» **The problem**
Keep only those lines of the records that include the string "Factoriza".

(Saved entries)
'''
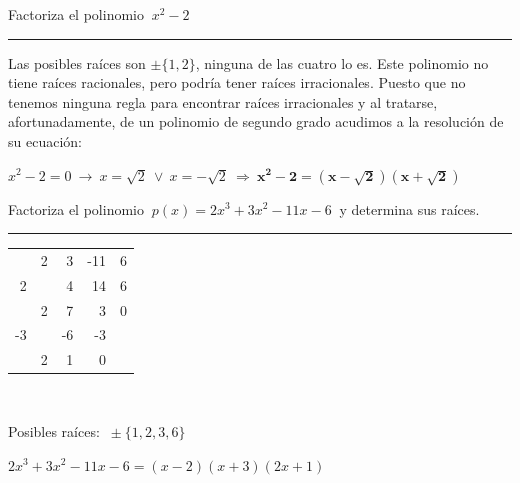 \begin{miejercicio}

Factoriza el polinomio $\ x^2-2$


\rule{250pt}{0.1pt}

Las posibles raíces son $\pm \{1,2\}$, ninguna de las cuatro lo es. Este polinomio no tiene raíces racionales, pero podría tener raíces irracionales. Puesto que no tenemos ninguna regla para encontrar raíces irracionales y al tratarse, afortunadamente, de un polinomio de segundo grado acudimos a la resolución de su ecuación:

\vspace{2mm} $x^2-2=0 \ \to \ x=\sqrt{2} \ \vee \ x=-\sqrt{2} \ \Rightarrow \  \boldsymbol{x^2-2=(x-\sqrt{2})(x+\sqrt{2})}$
	
\end{miejercicio}



\begin{miejercicio}

Factoriza el polinomio $\ p(x)=2x^3+3x^2-11x-6\ $ y determina sus raíces.

\rule{250pt}{0.1pt}

\begin{multicols}{2}
\begin{table}[H]
\centering
\begin{tabular}{r|rrrr}
 & 2 & 3 & -11 & 6 \\
2 &  & 4 & 14 & 6 \\ \hline
 & 2 & 7 & \multicolumn{1}{r|}{3} & 0 \\ \cline{5-5} 
-3 &  & -6 & -3 &  \\ \cline{1-4}
 & 2 & \multicolumn{1}{r|}{1} & 0 &  \\ \cline{4-4}
\end{tabular}
\end{table}	
$\quad$

Posibles raíces: $\ \pm\{1,2,3,6\}$

\vspace{4mm} $2x^3+3x^2-11x-6=(x-2)(x+3)(2x+1)$
\end{multicols}

	
\end{miejercicio}




\vspace{5mm} %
'''
» **Solution**
Factoriza el polinomio $\ x^2-2$
Factoriza el polinomio $\ p(x)=2x^3+3x^2-11x-6\ $ y determina sus raíces.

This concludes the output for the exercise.